The escalation didn’t bode well for the trade talks between the Trump administration and a Chinese delegation, led by Vice Premier Liu He, that were underway in Washington. And sure enough, though negotiations resumed Friday, they ended without any deal shortly before noon — leaving the prospect for any US-China breakthrough even farther away.
How we got here
The US and China have been negotiating for months, and Trump has repeatedly delayed imposing additional tariffs on Chinese goods, citing progress in negotiations between the two countries.
While it was always a little opaque what that progress looked like, Trump continued to practice restraint as the talks moved forward. In April, Trump bragged that the US and China were on the verge of an “epic” deal.
That all seems to be an epic failure — at least for now. Though China and the US appeared ready to finalize an agreement this week, multiple outlets reported that China had abruptly backed away from huge chunks of the 150-page draft deal last Friday, making changes and reneging on commitments throughout the entire document.
That led US officials to seriously question whether China would commit to any deal at all. “We’re moving backwards instead of forwards, and in the president’s view that’s not acceptable,” US Trade Representative Robert Lighthizer said Monday. “Over the last week or so, we have seen an erosion in commitments by China.”
Beijing also resisted the US demand that China change some of its laws as part of the trade deal, something American officials thought had already been agreed to by their Chinese counterparts. The legislation would have curbed China’s practice of forced technology transfers, where foreign companies doing business in China have to partner with local companies, which means sharing proprietary information. Beijing also reportedly wanted the Trump administration to lift its current tariff scheme much more rapidly than the US wanted.
Chinese officials rejected Washington’s characterization that they had exploded the deal, saying that the US had “foisted promises” on China.
Bonnie Glaser, China expert at the Center for Strategic and International Studies, told me that part of the problem is that everyone is struggling to figure out why China did such an about-face and reneged on its previous position.
She pointed to a few theories: a last-minute negotiating ploy, domestic pressure on President Xi Jinping, or China reading Trump’s attacks on the Federal Reserve as a sign the US economy isn’t as strong as he claims, as the Wall Street Journal reported.
But since it’s not clear for sure why China balked, it’s hard to see an immediate solution. “I just don’t think that we’re in a place where they will agree, ‘let’s have a new round of negotiations in a week or two,’” Glaser said. “There just doesn’t seem to be any basis right now to do that.”
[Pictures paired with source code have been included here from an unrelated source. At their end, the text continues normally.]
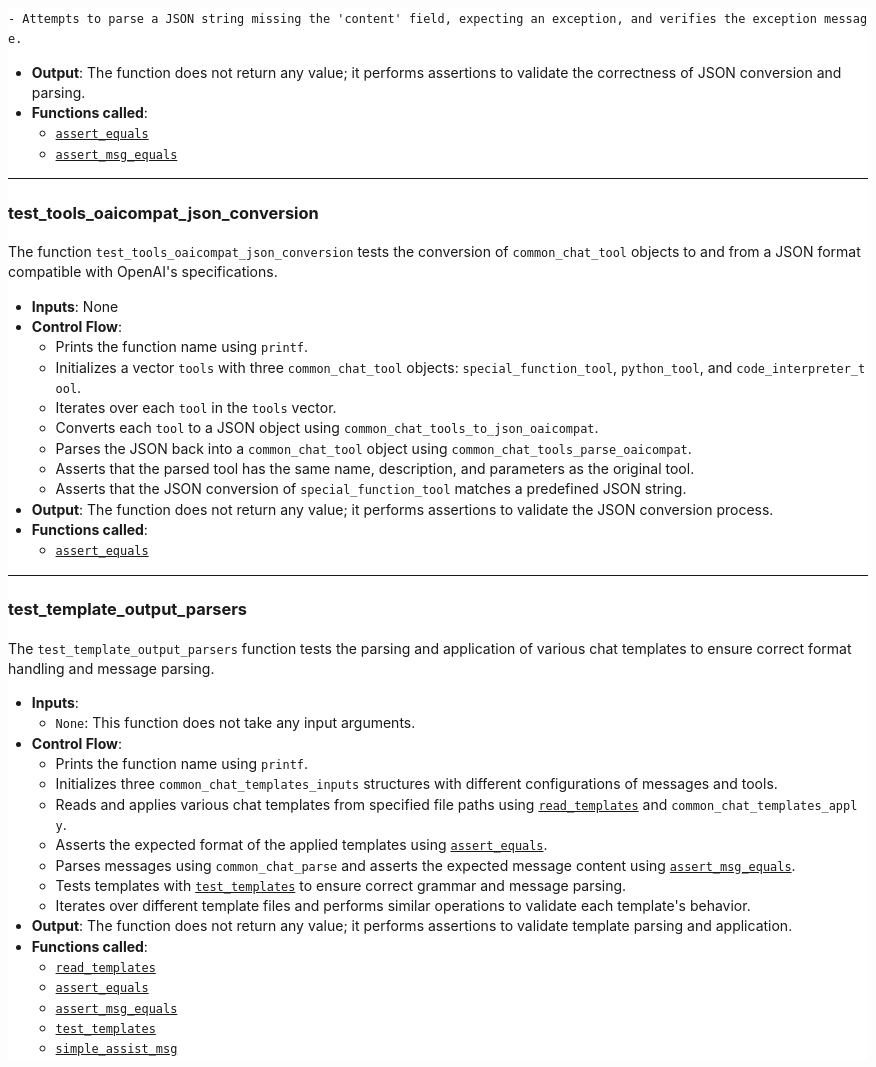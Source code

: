     - Attempts to parse a JSON string missing the 'content' field, expecting an exception, and verifies the exception message.
- **Output**: The function does not return any value; it performs assertions to validate the correctness of JSON conversion and parsing.
- **Functions called**:
    - [`assert_equals`](#assert_equals)
    - [`assert_msg_equals`](#assert_msg_equals)


---
### test\_tools\_oaicompat\_json\_conversion
The function `test_tools_oaicompat_json_conversion` tests the conversion of `common_chat_tool` objects to and from a JSON format compatible with OpenAI's specifications.
- **Inputs**: None
- **Control Flow**:
    - Prints the function name using `printf`.
    - Initializes a vector `tools` with three `common_chat_tool` objects: `special_function_tool`, `python_tool`, and `code_interpreter_tool`.
    - Iterates over each `tool` in the `tools` vector.
    - Converts each `tool` to a JSON object using `common_chat_tools_to_json_oaicompat`.
    - Parses the JSON back into a `common_chat_tool` object using `common_chat_tools_parse_oaicompat`.
    - Asserts that the parsed tool has the same name, description, and parameters as the original tool.
    - Asserts that the JSON conversion of `special_function_tool` matches a predefined JSON string.
- **Output**: The function does not return any value; it performs assertions to validate the JSON conversion process.
- **Functions called**:
    - [`assert_equals`](#assert_equals)


---
### test\_template\_output\_parsers
The `test_template_output_parsers` function tests the parsing and application of various chat templates to ensure correct format handling and message parsing.
- **Inputs**:
    - `None`: This function does not take any input arguments.
- **Control Flow**:
    - Prints the function name using `printf`.
    - Initializes three `common_chat_templates_inputs` structures with different configurations of messages and tools.
    - Reads and applies various chat templates from specified file paths using [`read_templates`](#read_templates) and `common_chat_templates_apply`.
    - Asserts the expected format of the applied templates using [`assert_equals`](#assert_equals).
    - Parses messages using `common_chat_parse` and asserts the expected message content using [`assert_msg_equals`](#assert_msg_equals).
    - Tests templates with [`test_templates`](#test_templates) to ensure correct grammar and message parsing.
    - Iterates over different template files and performs similar operations to validate each template's behavior.
- **Output**: The function does not return any value; it performs assertions to validate template parsing and application.
- **Functions called**:
    - [`read_templates`](#read_templates)
    - [`assert_equals`](#assert_equals)
    - [`assert_msg_equals`](#assert_msg_equals)
    - [`test_templates`](#test_templates)
    - [`simple_assist_msg`](#simple_assist_msg)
Where do China and the US go from here?
Before the talks ended Friday, Trump described the discussions in a tweet as “congenial” — but said that there was “no need to rush” because “Tariffs are NOW being paid to the United States by China of 25% on 250 Billion Dollars worth of goods & products. These massive payments go directly to the Treasury of the U.S.”
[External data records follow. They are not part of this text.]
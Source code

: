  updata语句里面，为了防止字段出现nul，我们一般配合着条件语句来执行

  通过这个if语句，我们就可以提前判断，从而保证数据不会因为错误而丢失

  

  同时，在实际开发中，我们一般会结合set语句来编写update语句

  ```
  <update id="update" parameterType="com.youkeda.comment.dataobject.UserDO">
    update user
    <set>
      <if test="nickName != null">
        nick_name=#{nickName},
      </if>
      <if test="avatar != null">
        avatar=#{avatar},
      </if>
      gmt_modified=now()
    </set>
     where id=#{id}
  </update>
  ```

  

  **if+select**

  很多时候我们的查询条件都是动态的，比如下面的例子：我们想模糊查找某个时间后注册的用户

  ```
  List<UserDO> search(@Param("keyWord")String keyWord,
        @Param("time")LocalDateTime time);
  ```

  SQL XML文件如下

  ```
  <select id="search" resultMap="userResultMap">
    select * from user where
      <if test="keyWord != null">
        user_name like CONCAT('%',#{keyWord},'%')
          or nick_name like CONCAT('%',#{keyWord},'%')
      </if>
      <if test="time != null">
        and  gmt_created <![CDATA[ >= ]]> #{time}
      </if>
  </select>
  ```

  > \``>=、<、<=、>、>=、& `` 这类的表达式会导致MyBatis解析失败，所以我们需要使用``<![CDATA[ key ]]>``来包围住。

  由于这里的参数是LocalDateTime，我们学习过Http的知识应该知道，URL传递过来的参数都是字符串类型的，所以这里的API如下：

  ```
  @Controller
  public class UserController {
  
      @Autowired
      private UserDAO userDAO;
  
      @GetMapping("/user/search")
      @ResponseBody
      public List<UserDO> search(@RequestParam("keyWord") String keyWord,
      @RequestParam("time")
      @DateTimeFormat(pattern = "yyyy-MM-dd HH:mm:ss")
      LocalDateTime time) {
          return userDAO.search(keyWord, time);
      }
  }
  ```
As many experts have repeatedly pointed out, Trump either still doesn’t understand how the tariffs he so adores work, or he’s lying about how they work.
As 101daily’s Emily Stewart put it back in November (because, yes, Trump is still saying the same wrong thing): “The US may be generating some revenue from tariffs, but billions of dollars aren’t pouring in. Moreover, a lot of the money that is made off of tariffs comes from US consumers — not Chinese companies.”
Trump’s additional tariffs will likely raise prices for consumers and may hurt manufacturers and others in the US who rely on parts made in China. What’s more, China’s retaliatory tariffs have already squeezed US exporters — most notably farmers — and Beijing has said it will introduce countermeasures.
And since China has said it will retaliate, there are renewed fears of a trade war between two of the world’s biggest economies. The long-term impact of a trade war is hard to gauge, but it will mostly likely be bad for both the US and China and potentially the rest of the global economy.
Where the US and China go from here is really the knottiest question. Liu told reporters Friday after the talks ended that negotiations would continue at some point in the future.
Trump later said on Twitter that the US and China have held “candid and constructive conversations” in the past two days. Talks would continue, Trump said, though he warned that tariffs “may or may not be removed depending on what happens with respect to future negotiations.”